> _Entries taken from a collection_:
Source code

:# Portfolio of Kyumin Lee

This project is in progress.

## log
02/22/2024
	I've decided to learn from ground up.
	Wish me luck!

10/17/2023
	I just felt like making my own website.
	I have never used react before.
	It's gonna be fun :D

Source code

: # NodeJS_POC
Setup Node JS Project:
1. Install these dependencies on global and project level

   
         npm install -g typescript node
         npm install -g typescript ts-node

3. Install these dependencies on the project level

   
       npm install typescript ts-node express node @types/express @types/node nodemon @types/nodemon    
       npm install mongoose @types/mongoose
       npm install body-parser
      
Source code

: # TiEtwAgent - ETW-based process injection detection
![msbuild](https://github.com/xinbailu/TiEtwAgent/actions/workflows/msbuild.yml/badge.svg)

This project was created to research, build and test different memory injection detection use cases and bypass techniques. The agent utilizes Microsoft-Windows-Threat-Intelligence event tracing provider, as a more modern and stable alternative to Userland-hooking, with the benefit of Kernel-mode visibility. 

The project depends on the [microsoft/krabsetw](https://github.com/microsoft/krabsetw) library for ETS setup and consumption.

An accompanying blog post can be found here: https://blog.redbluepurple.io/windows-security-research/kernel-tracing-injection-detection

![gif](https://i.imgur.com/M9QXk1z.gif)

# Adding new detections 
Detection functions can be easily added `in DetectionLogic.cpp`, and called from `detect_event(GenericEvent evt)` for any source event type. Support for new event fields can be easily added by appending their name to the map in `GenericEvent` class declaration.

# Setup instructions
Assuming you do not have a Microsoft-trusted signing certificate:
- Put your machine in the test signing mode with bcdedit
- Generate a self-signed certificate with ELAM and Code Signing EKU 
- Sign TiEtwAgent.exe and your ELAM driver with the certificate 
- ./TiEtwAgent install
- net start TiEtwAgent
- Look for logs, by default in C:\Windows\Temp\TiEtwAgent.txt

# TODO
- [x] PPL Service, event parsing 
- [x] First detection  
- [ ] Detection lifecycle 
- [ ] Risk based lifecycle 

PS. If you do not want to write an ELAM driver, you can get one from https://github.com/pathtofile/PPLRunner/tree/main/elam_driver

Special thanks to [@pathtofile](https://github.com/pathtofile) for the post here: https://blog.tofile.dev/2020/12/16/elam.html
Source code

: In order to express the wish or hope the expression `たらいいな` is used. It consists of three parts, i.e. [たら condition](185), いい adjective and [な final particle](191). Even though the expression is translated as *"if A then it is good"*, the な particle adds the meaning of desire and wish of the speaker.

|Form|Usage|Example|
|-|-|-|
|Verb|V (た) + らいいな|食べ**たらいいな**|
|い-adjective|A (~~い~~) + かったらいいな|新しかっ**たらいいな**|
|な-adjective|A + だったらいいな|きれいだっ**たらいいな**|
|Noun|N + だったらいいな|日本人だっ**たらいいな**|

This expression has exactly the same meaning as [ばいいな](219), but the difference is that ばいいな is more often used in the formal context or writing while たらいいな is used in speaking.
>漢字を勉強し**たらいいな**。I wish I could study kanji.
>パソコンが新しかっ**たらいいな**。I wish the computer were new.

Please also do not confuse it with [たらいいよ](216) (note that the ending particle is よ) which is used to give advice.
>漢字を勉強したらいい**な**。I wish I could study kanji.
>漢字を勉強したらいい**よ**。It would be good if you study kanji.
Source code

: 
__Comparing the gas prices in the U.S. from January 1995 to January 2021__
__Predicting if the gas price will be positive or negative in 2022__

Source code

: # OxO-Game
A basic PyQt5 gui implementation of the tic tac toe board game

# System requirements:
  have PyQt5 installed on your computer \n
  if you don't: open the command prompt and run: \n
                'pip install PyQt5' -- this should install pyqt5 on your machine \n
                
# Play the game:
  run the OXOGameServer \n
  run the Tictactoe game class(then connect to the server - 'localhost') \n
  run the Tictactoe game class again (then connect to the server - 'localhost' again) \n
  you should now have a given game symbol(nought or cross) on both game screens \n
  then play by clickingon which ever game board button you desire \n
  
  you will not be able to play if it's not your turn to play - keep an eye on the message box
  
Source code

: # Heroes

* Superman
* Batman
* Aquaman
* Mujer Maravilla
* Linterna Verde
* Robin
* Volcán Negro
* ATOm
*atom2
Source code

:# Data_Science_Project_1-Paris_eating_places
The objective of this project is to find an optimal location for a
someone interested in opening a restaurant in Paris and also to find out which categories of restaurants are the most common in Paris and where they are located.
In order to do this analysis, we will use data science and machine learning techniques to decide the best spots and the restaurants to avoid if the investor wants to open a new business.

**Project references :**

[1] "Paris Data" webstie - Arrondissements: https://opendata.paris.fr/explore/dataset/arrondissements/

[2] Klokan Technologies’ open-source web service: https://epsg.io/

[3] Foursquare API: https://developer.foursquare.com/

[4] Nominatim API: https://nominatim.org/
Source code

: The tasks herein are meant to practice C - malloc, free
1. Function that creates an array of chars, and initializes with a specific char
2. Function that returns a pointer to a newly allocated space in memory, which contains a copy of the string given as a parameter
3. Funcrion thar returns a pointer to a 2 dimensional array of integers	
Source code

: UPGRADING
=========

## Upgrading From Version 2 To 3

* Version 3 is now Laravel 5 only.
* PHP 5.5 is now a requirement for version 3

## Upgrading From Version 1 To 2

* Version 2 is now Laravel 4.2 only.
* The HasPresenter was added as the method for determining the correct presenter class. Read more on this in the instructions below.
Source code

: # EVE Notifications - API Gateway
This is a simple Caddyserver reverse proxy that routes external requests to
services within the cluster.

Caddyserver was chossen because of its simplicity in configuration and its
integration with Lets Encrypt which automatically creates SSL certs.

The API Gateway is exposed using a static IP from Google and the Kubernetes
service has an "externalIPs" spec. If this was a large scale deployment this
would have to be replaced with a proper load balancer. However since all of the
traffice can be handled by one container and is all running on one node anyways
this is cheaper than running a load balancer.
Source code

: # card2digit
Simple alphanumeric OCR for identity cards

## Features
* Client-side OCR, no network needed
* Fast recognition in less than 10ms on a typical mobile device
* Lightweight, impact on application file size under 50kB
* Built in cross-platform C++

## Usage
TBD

> _EXERCISE REQUIREMENTS_:
Select all lines with the word "test" from the entries above.

> _SOLUTION_:
This project was created to research, build and test different memory injection detection use cases and bypass techniques. The agent utilizes Microsoft-Windows-Threat-Intelligence event tracing provider, as a more modern and stable alternative to Userland-hooking, with the benefit of Kernel-mode visibility. 
- Put your machine in the test signing mode with bcdedit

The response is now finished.